Ein Haus in Hünikons Dorfkern ist plötzlich neongrün. Alle fragen sich: Ist das erlaubt?

Ein Anblick, der überrascht: Das Haus in Hünikon hat einen leuchtend grünen Anstrich verpasst bekommen.
Ein Anblick, der überrascht: Das Haus in Hünikon hat einen leuchtend grünen Anstrich verpasst bekommen.
Marc Dahinden

Es grünt so grün – doch nicht nur, wenn Spaniens Blüten blühen, sondern auch, wenn Hünikons Einwohner streichen. An der Hinterdorfstrasse 2 steht ein Bauernhaus, das seit kurzem ein leuchtendes Neongrün trägt. Ob dies erlaubt sei, fragen sich nicht nur die Nachbarn.

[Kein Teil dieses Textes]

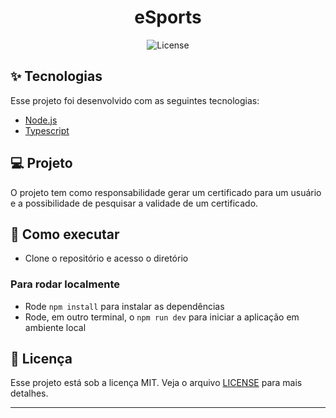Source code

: <h1 align="center">eSports</h1>

<p align="center">
  <img alt="License" src="https://img.shields.io/static/v1?label=license&message=MIT&color=8257E5&labelColor=000000">
</p>

## ✨ Tecnologias

Esse projeto foi desenvolvido com as seguintes tecnologias:

- [Node.js](https://nodejs.org/en/)
- [Typescript](https://www.typescriptlang.org/)

## 💻 Projeto

O projeto tem como responsabilidade gerar um certificado para um usuário e a possibilidade de pesquisar a validade de um certificado.

## 🚀 Como executar

- Clone o repositório e acesso o diretório

### Para rodar localmente

- Rode `npm install` para instalar as dependências
- Rode, em outro terminal, o `npm run dev` para iniciar a aplicação em ambiente local

## 📄 Licença

Esse projeto está sob a licença MIT. Veja o arquivo [LICENSE](LICENSE.md) para mais detalhes.

---
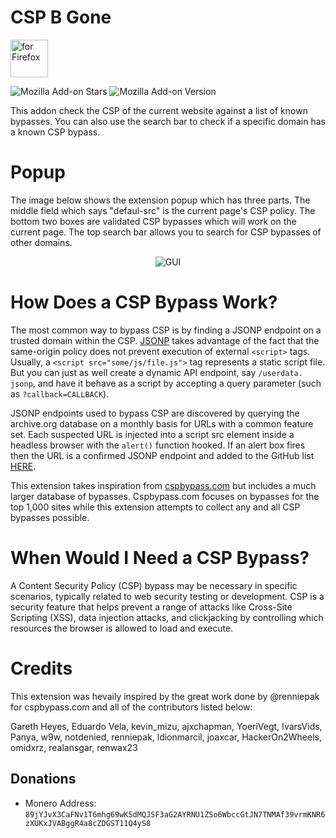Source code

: # CSP B Gone
[<img src="https://blog.mozilla.org/addons/files/2020/04/get-the-addon-fx-apr-2020.svg" alt="for Firefox" height="60px">](https://addons.mozilla.org/en-US/firefox/addon/csp-b-gone/)

![Mozilla Add-on Stars](https://img.shields.io/amo/stars/csp-b-gone)
![Mozilla Add-on Version](https://img.shields.io/amo/v/csp-b-gone)

This addon check the CSP of the current website against a list of known bypasses. You can also use the search bar to check if a specific domain has a known CSP bypass. 

# Popup
The image below shows the extension popup which has three parts. The middle field which says "defaul-src" is the current page's CSP policy. The bottom two boxes are validated CSP bypasses which will work on the current page. The top search bar allows you to search for CSP bypasses of other domains. 
<p align="center">
  <img src="https://github.com/user-attachments/assets/64089b2c-f3d6-4e4b-8d61-d9e73361be6d" alt="GUI">
</p>

# How Does a CSP Bypass Work?
The most common way to bypass CSP is by finding a JSONP endpoint on a trusted domain within the CSP. <a href=https://dev.to/benregenspan/the-state-of-jsonp-and-jsonp-vulnerabilities-in-2021-52ep>JSONP</a> takes advantage of the fact that the same-origin policy does not prevent execution of external `<script>` tags. Usually, a `<script src="some/js/file.js">` tag represents a static script file. But you can just as well create a dynamic API endpoint, say `/userdata. jsonp`, and have it behave as a script by accepting a query parameter (such as `?callback=CALLBACK`). 

JSONP endpoints used to bypass CSP are discovered by querying the archive.org database on a monthly basis for URLs with a common feature set. Each suspected URL is injected into a script src element inside a headless browser with the `alert()` function hooked. If an alert box fires then the URL is a confirmed JSONP endpoint and added to the GitHub list <a href=https://github.com/ACK-J/CSP-B-Gone/blob/main/data.tsv>HERE</a>.

This extension takes inspiration from <a href=https://cspbypass.com>cspbypass.com</a> but includes a much larger database of bypasses. Cspbypass.com focuses on bypasses for the top 1,000 sites while this extension attempts to collect any and all CSP bypasses possible.

# When Would I Need a CSP Bypass?
A Content Security Policy (CSP) bypass may be necessary in specific scenarios, typically related to web security testing or development. CSP is a security feature that helps prevent a range of attacks like Cross-Site Scripting (XSS), data injection attacks, and clickjacking by controlling which resources the browser is allowed to load and execute. 

# Credits
This extension was hevaily inspired by the great work done by @renniepak for cspbypass.com and all of the contributors listed below:

Gareth Heyes, Eduardo Vela, kevin_mizu, ajxchapman, YoeriVegt, IvarsVids, Panya, w9w, notdenied, renniepak, ldionmarcil, joaxcar, HackerOn2Wheels, omidxrz, realansgar, renwax23

## Donations 
- Monero Address: `89jYJvX3CaFNv1T6mhg69wK5dMQJSF3aG2AYRNU1ZSo6WbccGtJN7TNMAf39vrmKNR6zXUKxJVABggR4a8cZDGST11Q4yS8`
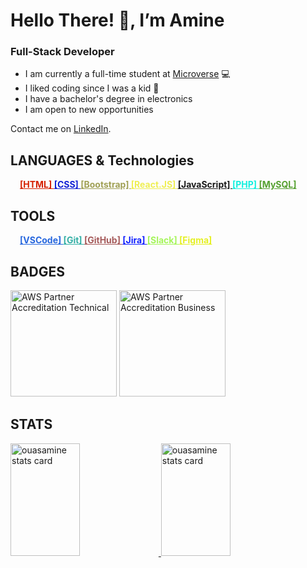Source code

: # Hello There! 👋, I’m Amine 

### Full-Stack Developer

- I am currently a full-time student at [Microverse](https://www.microverse.org) 💻
- I liked coding since I was a kid 💞
- I have a bachelor's degree in electronics 
- I am open to new opportunities

Contact me on [LinkedIn](https://www.linkedin.com/in/amine-ouassef/).

## LANGUAGES & Technologies

<p style="margin:15px;">
  <a href="https://html.spec.whatwg.org/" style="color:#d52000;font-weight:bold;">
    [HTML]
    </a>
  <a href="https://www.w3.org/TR/CSS/#css" style="color:#1020d5;font-weight:bold;">
    [CSS]
    </a>
  <a href="https://getbootstrap.com/" style="color:#a0a055;font-weight:bold;">
    [Bootstrap]
    </a>
  <a href="https://reactjs.org/" style="color:#efef54;font-weight:bold;">
    [React.JS]
    </a>
  <a href="https://www.ecma-international.org/publications-and-standards/standards/ecma-262/" style="color:#102a050;font-weight:bold;">
    [JavaScript]
    </a>
  <a href="https://www.php.net/" style="color:#10f0de;font-weight:bold;">
    [PHP]
    </a>
  <a href="https://www.mysql.com/" style="color:#55a030;font-weight:bold;">
    [MySQL]
    </a>
   
</p> 

## TOOLS

<p style="margin:15px;">
  <a href="https://code.visualstudio.com/" style="color:#2767de;font-weight:bold;">
    [VSCode]
    </a>
  <a href="https://git-scm.com/" style="color:#33afa5;font-weight:bold;">
    [Git]
    </a>
  <a href="https://github.com/" style="color:#a55a5a;font-weight:bold;">
    [GitHub]
  </a>
  <a href="https://www.atlassian.com/software/jira" style="color:#1020ff;font-weight:bold;">
    [Jira]
    </a>
  <a href="https://slack.com/" style="color:#a5f55a;font-weight:bold;">
    [Slack]
    </a>
  <a href="https://www.figma.com/" style="color:#e5f025;font-weight:bold;">
    [Figma]
    </a>
</p>

## BADGES

<p>
  <a href="https://www.credly.com/badges/d6e477eb-ede3-4f91-bd29-f06d2bdd52ae/public_url" target="_blank">
    <img height="170px" src="https://user-images.githubusercontent.com/104319462/187560579-230b4a18-6ebc-4314-8572-1cfe15480eb7.png" alt="AWS Partner Accreditation Technical"/></a>
  <a href="https://www.credly.com/badges/7499c2ab-2c02-440c-8b66-79371fccc14f/public_url" target="_blank">
    <img height="170px" src="https://user-images.githubusercontent.com/104319462/187560087-ad301031-999c-4c26-8b28-1e12f9c7c86a.png" alt="AWS Partner Accreditation Business"/></a>
</p>

## STATS

<a href="#">
  <img  width="47%" height="180px" src="https://github-readme-stats.vercel.app/api/top-langs?username=ouasamine&theme=gruvbox&title_color=c3ce9c&text_color=c3ce9c&bg_color=400726&hide_border=true&layout=compact" alt="ouasamine stats card" />
  <img  width="47%" height="180px" src="https://github-readme-stats.vercel.app/api?username=ouasamine&show_icons=true&theme=gruvbox&title_color=c3ce9c&text_color=c3ce9c&bg_color=400726&hide_border=true" alt="ouasamine stats card" />
</a>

Die Rückfrage bei den Hausbesitzern ergibt ein etwas schalkhaftes «Jein». Lea Zubler (53) und Beat Engi (57), die das Haus vor fünf Jahren erworben haben, lassen momentan das Dach erneuern. Dafür haben sie eine Baubewilligung. Die Gelegenheit sei günstig gewesen, das Baugerüst am Haus auch gleich für einen neuen Anstrich der Fassade zu nutzen, erzählt Engi, der von Beruf Autospengler und wie seine Partnerin ein farbenfroher Mensch ist.